Tax officials have drawn up a timetable of the investigations they intend to carry out into evasion over the coming months.
Financial Times

HMRC are so pleased with the results of their ‘affluent unit’ that they are expanding it for the second time in just a few months.

Business

The Labour party has urged the government to impose an extra tax on bankers’ bonuses.
Financial Times

There is already a bank levy, and any hint of a higher personal tax rate is likely to be met with the usual warning that high-paid workers in the financial sector are set to decamp en masse to lower-taxed regimes.

General

One million letters to HMRC were left unanswered last year, while the private company running the department’s 0845 helplines made hundreds of thousands of pounds in profit from taxpayers' calls.
Telegraph & Times

The taxman’s ‘customer’ service failings were highlighted in a recent report from the National Audit Office. The Revenue is negotiating a new telephony contract and expects to switch to cheaper 03 numbers for their helplines. The department’s poor mail-handling goes back decades; it is hoped improvement will be sparked by the joint initiative on Revenue service selivery.

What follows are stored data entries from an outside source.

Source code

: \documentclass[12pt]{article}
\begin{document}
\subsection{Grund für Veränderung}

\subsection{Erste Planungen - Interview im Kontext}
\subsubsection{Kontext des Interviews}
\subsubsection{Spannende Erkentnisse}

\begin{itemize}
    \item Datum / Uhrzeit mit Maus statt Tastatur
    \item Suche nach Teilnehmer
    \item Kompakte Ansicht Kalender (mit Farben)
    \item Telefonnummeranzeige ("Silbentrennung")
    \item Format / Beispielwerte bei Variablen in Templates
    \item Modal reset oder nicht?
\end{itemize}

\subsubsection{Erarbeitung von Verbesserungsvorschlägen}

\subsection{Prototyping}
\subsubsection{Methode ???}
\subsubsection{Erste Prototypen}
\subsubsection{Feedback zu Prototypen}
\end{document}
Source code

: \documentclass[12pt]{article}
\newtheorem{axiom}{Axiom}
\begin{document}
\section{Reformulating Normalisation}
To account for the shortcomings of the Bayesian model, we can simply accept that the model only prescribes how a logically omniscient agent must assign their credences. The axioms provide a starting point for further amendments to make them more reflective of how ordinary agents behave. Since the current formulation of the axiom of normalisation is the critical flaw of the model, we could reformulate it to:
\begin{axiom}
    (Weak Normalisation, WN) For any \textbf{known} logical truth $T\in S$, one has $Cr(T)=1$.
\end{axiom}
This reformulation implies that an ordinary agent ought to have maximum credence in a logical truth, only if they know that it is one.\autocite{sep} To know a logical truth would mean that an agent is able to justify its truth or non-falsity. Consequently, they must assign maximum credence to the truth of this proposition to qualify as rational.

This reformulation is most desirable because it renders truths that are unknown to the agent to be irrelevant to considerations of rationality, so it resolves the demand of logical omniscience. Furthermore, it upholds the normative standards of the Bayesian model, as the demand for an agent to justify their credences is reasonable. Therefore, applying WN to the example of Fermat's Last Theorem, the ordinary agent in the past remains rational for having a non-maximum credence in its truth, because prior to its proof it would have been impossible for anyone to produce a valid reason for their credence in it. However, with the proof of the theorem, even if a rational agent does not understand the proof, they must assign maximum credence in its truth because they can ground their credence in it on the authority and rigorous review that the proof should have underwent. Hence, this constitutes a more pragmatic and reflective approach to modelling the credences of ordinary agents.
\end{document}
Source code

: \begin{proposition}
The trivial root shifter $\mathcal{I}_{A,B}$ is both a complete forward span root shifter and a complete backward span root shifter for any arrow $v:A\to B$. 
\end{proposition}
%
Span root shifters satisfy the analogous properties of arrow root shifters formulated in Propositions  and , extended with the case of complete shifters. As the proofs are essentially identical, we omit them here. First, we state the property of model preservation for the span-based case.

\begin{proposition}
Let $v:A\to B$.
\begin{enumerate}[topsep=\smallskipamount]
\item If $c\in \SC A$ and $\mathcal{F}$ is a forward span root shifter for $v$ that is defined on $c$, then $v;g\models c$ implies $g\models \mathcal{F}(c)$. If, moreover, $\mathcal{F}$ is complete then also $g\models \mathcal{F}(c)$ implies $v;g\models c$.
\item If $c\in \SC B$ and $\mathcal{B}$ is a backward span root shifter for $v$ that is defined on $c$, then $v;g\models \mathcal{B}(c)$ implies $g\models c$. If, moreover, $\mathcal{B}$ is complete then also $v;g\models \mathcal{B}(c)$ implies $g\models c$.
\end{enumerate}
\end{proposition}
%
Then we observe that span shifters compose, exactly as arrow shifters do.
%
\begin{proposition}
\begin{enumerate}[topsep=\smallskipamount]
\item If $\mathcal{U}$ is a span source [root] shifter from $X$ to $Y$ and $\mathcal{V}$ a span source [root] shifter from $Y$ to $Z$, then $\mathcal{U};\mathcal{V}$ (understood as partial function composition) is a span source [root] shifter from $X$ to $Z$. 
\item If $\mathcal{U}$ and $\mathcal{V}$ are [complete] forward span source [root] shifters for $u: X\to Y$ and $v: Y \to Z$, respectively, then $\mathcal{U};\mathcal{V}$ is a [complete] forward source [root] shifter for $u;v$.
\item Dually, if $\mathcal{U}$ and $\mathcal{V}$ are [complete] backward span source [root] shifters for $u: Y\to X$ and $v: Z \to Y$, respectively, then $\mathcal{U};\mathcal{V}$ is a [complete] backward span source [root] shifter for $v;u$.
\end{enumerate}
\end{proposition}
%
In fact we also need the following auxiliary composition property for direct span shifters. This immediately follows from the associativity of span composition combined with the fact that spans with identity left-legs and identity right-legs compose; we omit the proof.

The Treasury committee of MPs say the chancellor, George Osborne, should make the spring Budget the date when tax decisions are made and stop using the autumn statement as a vehicle for a second fiscal package.
Guardian

Hear hear! Taxation agrees wholeheartedly – and has said so before.

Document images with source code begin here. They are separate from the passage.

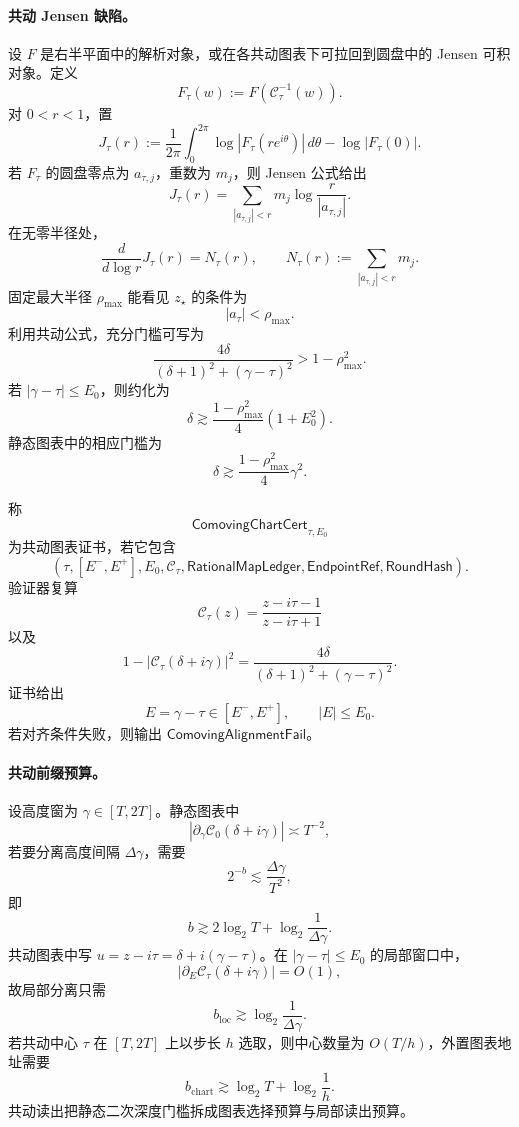 \paragraph{共动 Jensen 缺陷。}
设 \(F\) 是右半平面中的解析对象，或在各共动图表下可拉回到圆盘中的 Jensen 可积对象。定义
\[
F_\tau(w):=F(\mathcal C_\tau^{-1}(w)).
\]
对 \(0<r<1\)，置
\[
\boxed{
J_\tau(r)
:=
\frac1{2\pi}
\int_0^{2\pi}
\log|F_\tau(re^{i\theta})|\,d\theta
-\log|F_\tau(0)|.
}
\]
若 \(F_\tau\) 的圆盘零点为 \(a_{\tau,j}\)，重数为 \(m_j\)，则 Jensen 公式给出
\[
J_\tau(r)
=
\sum_{|a_{\tau,j}|<r}
m_j\log\frac{r}{|a_{\tau,j}|}.
\]
在无零半径处，
\[
\frac{d}{d\log r}J_\tau(r)
=
N_\tau(r),
\qquad
N_\tau(r):=
\sum_{|a_{\tau,j}|<r}m_j.
\]
固定最大半径 \(\rho_{\max}\) 能看见 \(z_\star\) 的条件为
\[
|a_\tau|<\rho_{\max}.
\]
利用共动公式，充分门槛可写为
\[
\frac{4\delta}{(\delta+1)^2+(\gamma-\tau)^2}
>
1-\rho_{\max}^2.
\]
若 \(|\gamma-\tau|\le E_0\)，则约化为
\[
\delta
\gtrsim
\frac{1-\rho_{\max}^2}{4}(1+E_0^2).
\]
静态图表中的相应门槛为
\[
\delta\gtrsim
\frac{1-\rho_{\max}^2}{4}\gamma^2.
\]

\begin{definition}[共动图表证书]\label{def:typed-address-biaxial-completion-comoving-chart-cert}
称
\[
\mathsf{ComovingChartCert}_{\tau,E_0}
\]
为共动图表证书，若它包含
\[
\left(
\tau,
[E^-,E^+],
E_0,
\mathcal C_\tau,
\mathsf{RationalMapLedger},
\mathsf{EndpointRef},
\mathsf{RoundHash}
\right).
\]
验证器复算
\[
\mathcal C_\tau(z)
=
\frac{z-i\tau-1}{z-i\tau+1}
\]
以及
\[
1-|\mathcal C_\tau(\delta+i\gamma)|^2
=
\frac{4\delta}{(\delta+1)^2+(\gamma-\tau)^2}.
\]
证书给出
\[
E=\gamma-\tau\in[E^-,E^+],
\qquad
|E|\le E_0.
\]
若对齐条件失败，则输出 \(\mathsf{ComovingAlignmentFail}\)。
\end{definition}

\paragraph{共动前缀预算。}
设高度窗为 \(\gamma\in[T,2T]\)。静态图表中
\[
|\partial_\gamma\mathcal C_0(\delta+i\gamma)|
\asymp
T^{-2},
\]
若要分离高度间隔 \(\Delta\gamma\)，需要
\[
2^{-b}\lesssim\frac{\Delta\gamma}{T^2},
\]
即
\[
b\gtrsim
2\log_2T+\log_2\frac1{\Delta\gamma}.
\]
共动图表中写 \(u=z-i\tau=\delta+i(\gamma-\tau)\)。在 \(|\gamma-\tau|\le E_0\) 的局部窗口中，
\[
|\partial_E\mathcal C_\tau(\delta+i\gamma)|=O(1),
\]
故局部分离只需
\[
b_{\mathrm{loc}}\gtrsim\log_2\frac1{\Delta\gamma}.
\]
若共动中心 \(\tau\) 在 \([T,2T]\) 上以步长 \(h\) 选取，则中心数量为 \(O(T/h)\)，外置图表地址需要
\[
b_{\mathrm{chart}}
\gtrsim
\log_2T+\log_2\frac1h.
\]
共动读出把静态二次深度门槛拆成图表选择预算与局部读出预算。

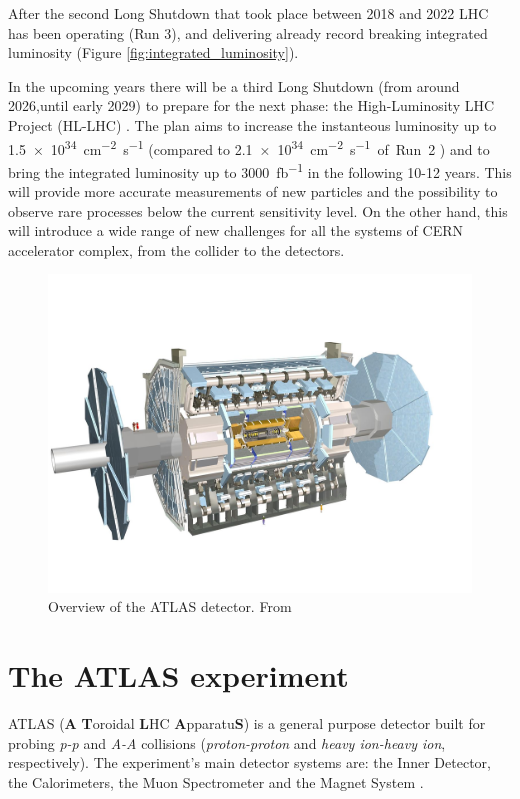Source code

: After the second Long Shutdown that took place between 2018 and 2022 LHC has been operating (Run 3), and delivering already record breaking integrated luminosity (Figure \ref{fig:integrated_luminosity}).

In the upcoming years there will be a third Long Shutdown (from around 2026,until early 2029) to prepare for the next phase: the High-Luminosity LHC Project (HL-LHC) \cite{cernHLLHCProject}. The plan aims to increase the instanteous luminosity up to \qty{1.5e34}{\centi\meter^{-2}\second^{-1}} (compared to \qty{2.1e34}{\centi\meter^{-2}\second^{-1} of Run 2} \cite{CERN-LHCC-2020-007}) and to bring the integrated luminosity up to \qty{3000}{\femto\barn^{-1}} in the following 10-12 years. This will provide more accurate measurements of new particles and the possibility to observe rare processes below the current sensitivity level. On the other hand, this will introduce a wide range of new challenges for all the systems of CERN accelerator complex, from the collider to the detectors.

\begin{figure}[!ht]
    \centering
    \includegraphics[width=.7\textwidth]{Images/intro/ATLAS_detector.jpg}
    \captionsetup{width=.8\linewidth}
    \caption{Overview of the ATLAS detector. From \cite{atlasDetectorTechnology}}
    \label{fig:ATLAS}
\end{figure}


\section{The ATLAS experiment}\label{sec:ATLAS}

ATLAS (\textbf{A} \textbf{T}oroidal \textbf{L}HC \textbf{A}pparatu\textbf{S}) is a general purpose detector built for probing \textit{p-p} and \textit{A-A} collisions (\textit{proton-proton} and \textit{heavy ion-heavy ion}, respectively). The experiment's main detector systems are: the Inner Detector, the Calorimeters, the Muon Spectrometer and the Magnet System \cite{Collaboration_The_ATLAS2008}.

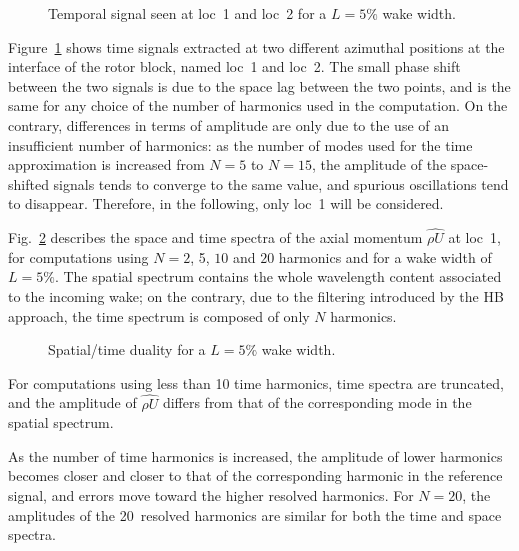 \begin{figure}[htp]
\centering
  \caption{Temporal signal seen at loc~1 and loc~2 for a $L=5\%$ wake width.}
  \label{fig:temp_signal}
\end{figure}
Figure~\ref{fig:temp_signal} shows time signals
extracted at two different azimuthal positions at 
the interface of the rotor block, named loc~1 and loc~2. 
The small phase shift between the two 
signals is due to the space lag between the two points, 
and is the same for any choice of the number of 
harmonics used in the computation. On the contrary, 
differences in terms of amplitude are only due 
to the use of an insufficient number of harmonics: 
as the number of modes used for the time 
approximation is increased from $N=5$ to $N=15$, 
the amplitude of the space-shifted signals 
tends to converge to the same value, and 
spurious oscillations tend to disappear. Therefore, in the following,
only loc~1 will be considered.

Fig.~\ref{fig:dualite_crit} describes the space and 
time spectra of the axial momentum $\widehat{\rho U}$ at loc~1, 
for computations using $N=2$, 5, $10$ and $20$ 
harmonics and for a wake width of $L=5\%$.
The spatial spectrum contains the whole wavelength 
content associated to the incoming wake; 
on the contrary, due to the filtering introduced 
by the HB approach, the time spectrum is composed of only $N$ harmonics.
\begin{figure}[htp]
\centering
{}
\caption{Spatial/time duality for a $L=5\%$ wake width.}
\label{fig:dualite_crit}
\end{figure}

For computations using less than 10 time harmonics, 
time spectra are truncated, and the amplitude of 
$\widehat{\rho U}$ differs from that of the corresponding mode in the spatial spectrum.

As the number of time harmonics is increased, 
the amplitude of lower harmonics becomes closer 
and closer to that of the corresponding harmonic 
in the reference signal, and errors move toward 
the higher resolved harmonics. For $N=20$, 
the amplitudes of the 20~resolved harmonics are 
similar for both the time and space spectra.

Around 2m pensioners on low incomes may be owed an average of around £200 each because they have erroneously paid 20% tax on their savings.
Mail

The government is making moves to simplify the rules regarding the taxation of pensioners, having abolished the age allowance and invited the Office of Tax Simplification to look into reforms – which were published last week. While many elderly taxpayers are unrepresented by an adviser, form R40 is not particularly tricky to complete and assistance can be sought from the charity Tax Help for Older People.

The government will have raised taxes almost 300 times and ordered 120 tax cuts by the end of this Parliament, according to the rightwing Taxpayers' Alliance campaign group.
Telegraph

With the deficit so high, the government has made it clear it is unlikely we will see meaningful tax cuts for some time to come.

Sugary drinks should be taxed, adding up to 20p a litre to their price, a report by Sustain, a food and farming charity, recommends.
Telegraph

This is yet another call to create a new tax as a kneejerk reaction to a problem. What about all the other unhealthy groceries, most of which are already subject to VAT? Why stop at the beverage industry, which would be entitled to claim it was being picked on, unless there was an equivalent additional tax on, say, crisps or bubblegum.

Inheritance tax

Thousands of holiday home owners who rent out their properties face giving to pay inheritance tax, after a test case ruling.
Telegraph

In essence, the Upper Tribunal decided – in the case of Pawson – that business property relief was not available on an inherited holiday home business, ruling that the property was held as an investment. A fighting fund is being launched to appeal the decision.

Income tax

Plans to give parents tax breaks for childcare could be unfair on stay-at-home mothers and may now be reconsidered, according to the Lords' Treasury spokesperson, Richard Newby.
Telegraph

It is fair to assume that some form of relief or allowance for childcare will replace childcare vouchers in the near future. Depending on its generosity, the attractions of on-site nurseries may become more prominent in employers’ minds.

The prime minister is under mounting pressure to introduce tax breaks for married couples, as a way of placating Conservative MPs who oppose gay marriage. But the deputy prime minister has said such relief would be unfair on those who choose not to wed.
Times & Times

If the reintroduction of an allowance abolished 13 years ago is offered as quid pro quo to quell opposition to gay marriage, many taxpayers will hope further reliefs will be linked to problematic votes in parliament.

International

The eurozone's biggest economies would raise between €30bn and €35bn from their planned tax on financial transactions, according to the European Commission.